Include in the reply only the lines from the start of the data below through the line containing "This layer extends", reproduced exactly and with no pictures.

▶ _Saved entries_
=== Begin Enclosure ===

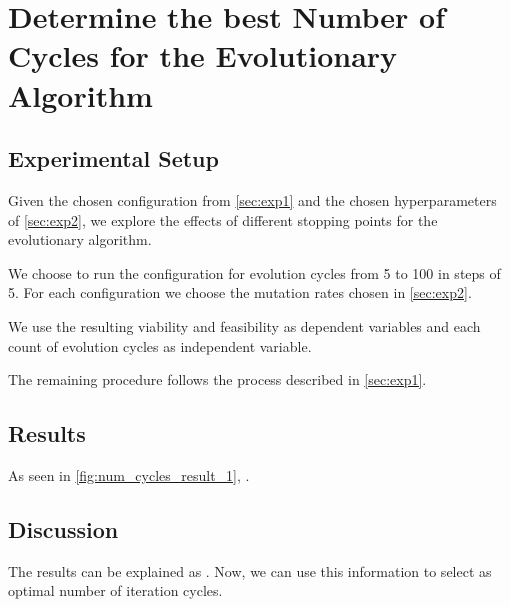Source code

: \documentclass[./../../paper.tex]{subfiles}
\begin{document}
\section{Determine the best Number of Cycles for the Evolutionary Algorithm }

\subsection{Experimental Setup}
\label{sec:exp3}
Given the chosen configuration from \autoref{sec:exp1} and the chosen hyperparameters of \autoref{sec:exp2}, we explore the effects of different stopping points for the evolutionary algorithm. 

We choose to run the configuration for evolution cycles from 5 to 100 in steps of 5. 
For each configuration we choose the mutation rates chosen in \autoref{sec:exp2}. 

We use the resulting viability and feasibility as dependent variables and each count of evolution cycles as independent variable.

The remaining procedure follows the process described in \autoref{sec:exp1}.

\subsection{Results}




As seen in \autoref{fig:num_cycles_result_1}, .

\subsection{Discussion}
The results can be explained as . Now, we can use this information to select  as optimal number of iteration cycles. 
\end{document}
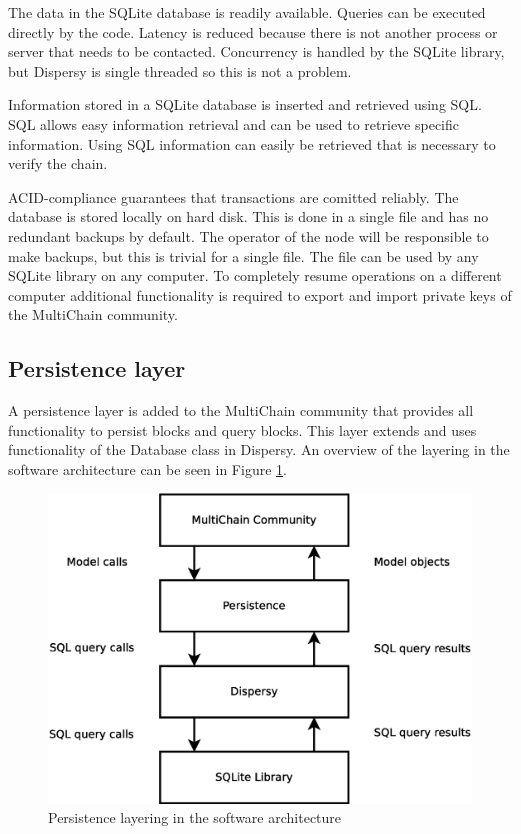 The data in the SQLite database is readily available.
Queries can be executed directly by the code.
Latency is reduced because there is not another process or server that needs to be contacted.
Concurrency is handled by the SQLite library,
but Dispersy is single threaded so this is not a problem.

Information stored in a SQLite database is inserted and retrieved using SQL\cite{date-sql}.
SQL allows easy information retrieval and can be used to retrieve specific information.
Using SQL information can easily be retrieved that is necessary to verify the chain.

ACID-compliance guarantees that transactions are comitted reliably.
The database is stored locally on hard disk.
This is done in a single file and has no redundant backups by default.
The operator of the node will be responsible to make backups,
but this is trivial for a single file.
The file can be used by any SQLite library on any computer.
To completely resume operations on a different computer
additional functionality is required to export and import private keys of the MultiChain community.

\subsection{Persistence layer}
A persistence layer is added to the MultiChain community
that provides all functionality to persist blocks and query blocks.
This layer extends and uses functionality of the Database class in Dispersy.
An overview of the layering in the software architecture can be seen in Figure \ref{fig:persistence-layer}.

\begin{figure}
	\centerline{\includegraphics[scale=0.3]{design/figs/persistence-layer.eps}}
	\caption{Persistence layering in the software architecture}
	\label{fig:persistence-layer}
\end{figure}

=== End Enclosure ===

▶ _Your solution_
Source code

: \documentclass[./../../paper.tex]{subfiles}
\begin{document}
\section{Determine the best Number of Cycles for the Evolutionary Algorithm }

\subsection{Experimental Setup}
\label{sec:exp3}
Given the chosen configuration from \autoref{sec:exp1} and the chosen hyperparameters of \autoref{sec:exp2}, we explore the effects of different stopping points for the evolutionary algorithm. 

We choose to run the configuration for evolution cycles from 5 to 100 in steps of 5. 
For each configuration we choose the mutation rates chosen in \autoref{sec:exp2}. 

We use the resulting viability and feasibility as dependent variables and each count of evolution cycles as independent variable.

The remaining procedure follows the process described in \autoref{sec:exp1}.

\subsection{Results}




As seen in \autoref{fig:num_cycles_result_1}, .

\subsection{Discussion}
The results can be explained as . Now, we can use this information to select  as optimal number of iteration cycles. 
\end{document}
 The data in the SQLite database is readily available.
Queries can be executed directly by the code.
Latency is reduced because there is not another process or server that needs to be contacted.
Concurrency is handled by the SQLite library,
but Dispersy is single threaded so this is not a problem.

Information stored in a SQLite database is inserted and retrieved using SQL\cite{date-sql}.
SQL allows easy information retrieval and can be used to retrieve specific information.
Using SQL information can easily be retrieved that is necessary to verify the chain.

ACID-compliance guarantees that transactions are comitted reliably.
The database is stored locally on hard disk.
This is done in a single file and has no redundant backups by default.
The operator of the node will be responsible to make backups,
but this is trivial for a single file.
The file can be used by any SQLite library on any computer.
To completely resume operations on a different computer
additional functionality is required to export and import private keys of the MultiChain community.

\subsection{Persistence layer}
A persistence layer is added to the MultiChain community
that provides all functionality to persist blocks and query blocks.
This layer extends and uses functionality of the Database class in Dispersy.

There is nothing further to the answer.